Choosing Appropriate Cleaning Tests

The successful manufacturer doesn’t only avoid costs, but also values knowing as much as possible about the benefits and limitations of a cleanliness test and of staying on top of process trends.

Manufacturers want a quality product that is competitive and profitable. Achieving and monitoring acceptable surface cleanliness can be the hardest challenge. In our November 2017 column, “Cleaning Tests That Don’t Cost Much,” we responded to a request at the Precision Machining Technology Show (PMTS) 2017 with options for affordable, low-cost cleaning tests. Low-cost tests are not the only way to achieve a wealthy person’s approach to quality on a pauper’s budget.  

Being frugal is not looking for the lowest cost—it’s looking for the smartest cost. The successful manufacturer doesn’t only avoid costs. He or she values knowing as much as possible about the benefits and limitations of a cleanliness test and of staying on top of process trends. Decisions can then be made to hone in on a solution rapidly. A test that fails to detect a contaminant, either because it is the wrong test or not sensitive enough, wastes the time and costs of performing the incorrect test. The wrong test gives a false sense of security. This security will be shattered if the process drifts out of control and yields plummet. 

A more costly analytical lab test can save money if a problem is averted before low yield creates a panic and costly scattershot solutions. Analytical testing should be used frugally. Manufacturers probably know the process, likely contaminants, and current customer and performance requirements better than the lab. They know, or can determine, the acceptance levels for contamination at specific points in the manufacturing process. By working with the lab and advisors to choose the right test, manufacturers will save money. Is identification or characterization needed? For some applications, the number and size of particles, not what they are made of, is what counts. In other instances, non-specific testing for organic residue may be enough. On some surfaces that need to be coated, limited inorganic residue may be acceptable, but oils or greases would compromise coating quality. 

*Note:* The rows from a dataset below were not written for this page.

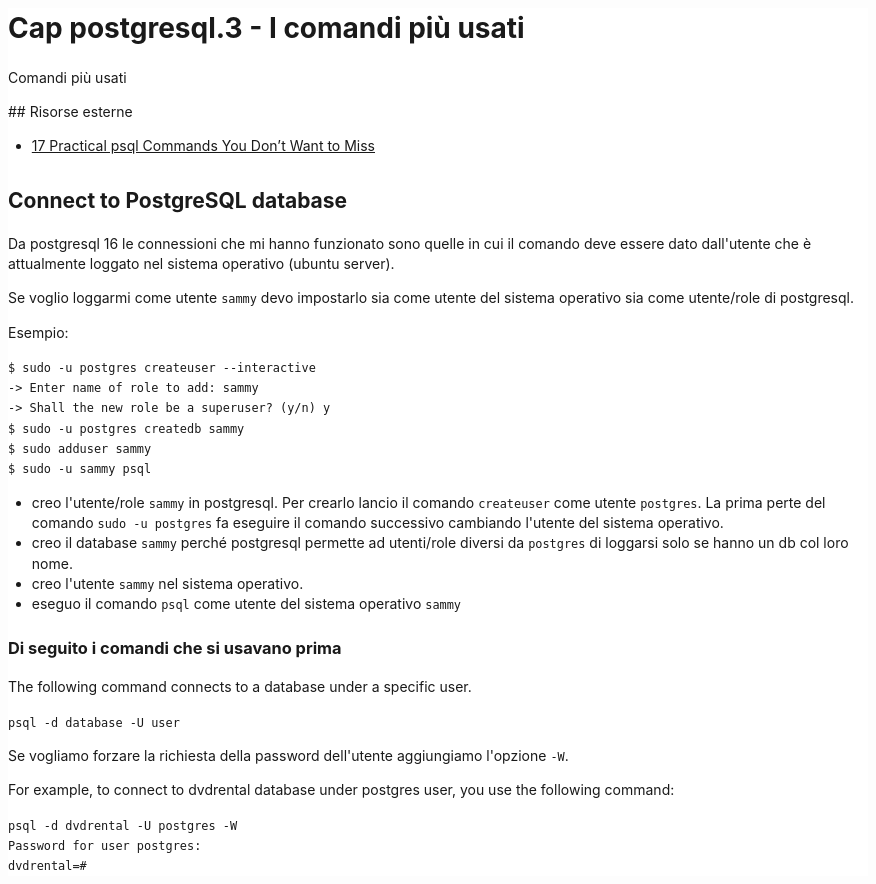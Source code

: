 # <a name="top"></a> Cap postgresql.3 - I comandi più usati

Comandi più usati


## Risorse esterne

- [17 Practical psql Commands You Don’t Want to Miss](https://www.postgresqltutorial.com/postgresql-administration/psql-commands/)



## Connect to PostgreSQL database

Da postgresql 16 le connessioni che mi hanno funzionato sono quelle in cui il comando deve essere dato dall'utente che è attualmente loggato nel sistema operativo (ubuntu server).

Se voglio loggarmi come utente `sammy` devo impostarlo sia come utente del sistema operativo sia come utente/role di postgresql.

Esempio:

```shell
$ sudo -u postgres createuser --interactive
-> Enter name of role to add: sammy
-> Shall the new role be a superuser? (y/n) y
$ sudo -u postgres createdb sammy
$ sudo adduser sammy
$ sudo -u sammy psql
```

- creo l'utente/role `sammy` in postgresql. Per crearlo lancio il comando `createuser` come utente `postgres`. La prima perte del comando `sudo -u postgres` fa eseguire il comando successivo cambiando l'utente del sistema operativo.
- creo il database `sammy` perché postgresql permette ad utenti/role diversi da `postgres` di loggarsi solo se hanno un db col loro nome.
- creo l'utente `sammy` nel sistema operativo.
- eseguo il comando `psql` come utente del sistema operativo `sammy`



### Di seguito i comandi che si usavano prima

The following command connects to a database under a specific user. 

```shell
psql -d database -U user
```

Se vogliamo forzare la richiesta della password dell'utente aggiungiamo l'opzione `-W`.

For example, to connect to dvdrental database under postgres user, you use the following command:

```shell
psql -d dvdrental -U postgres -W
Password for user postgres:
dvdrental=#
```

Contaminants come in many shapes, sizes and composition. Characterization of dirt should be an early step in designing successful cleaning programs, including verification tests. The dirt found might be a residue from a previous manufacturing step, including upstream supply chain processes, or maybe it is finger oil or skin flakes from assemblers. 

Perceived odors, another low-cost test, can be a useful warning sign of contamination. An airborne contaminant can waft in on air drafts from a nearby agricultural facility or from the company cafeteria. A molecular level airborne contaminant may not be blocked by a particle air filter, even by HEPA filters.

Not only knowing which tests to perform, but knowing when to test is crucial. Testing only at the completion of manufacture may not be sufficient to avoid problems. A volatile contaminant can be present at the time of the coating process, but it may be gone by the time coating failure is detected and tests are run.

An expensive test that clearly identifies the contaminant can be frugal. Knowing the molecular composition of a contaminant may pinpoint the contamination source. Steps could be instituted to preclude the contamination from occurring. This can involve adding the appropriate air or fluid filter or changing the supplier of the subassembly. If contamination can’t be avoided, adapt the cleaning process to focus on the contaminant that has been identified. The specificity of the test can easily be worth the higher price tag.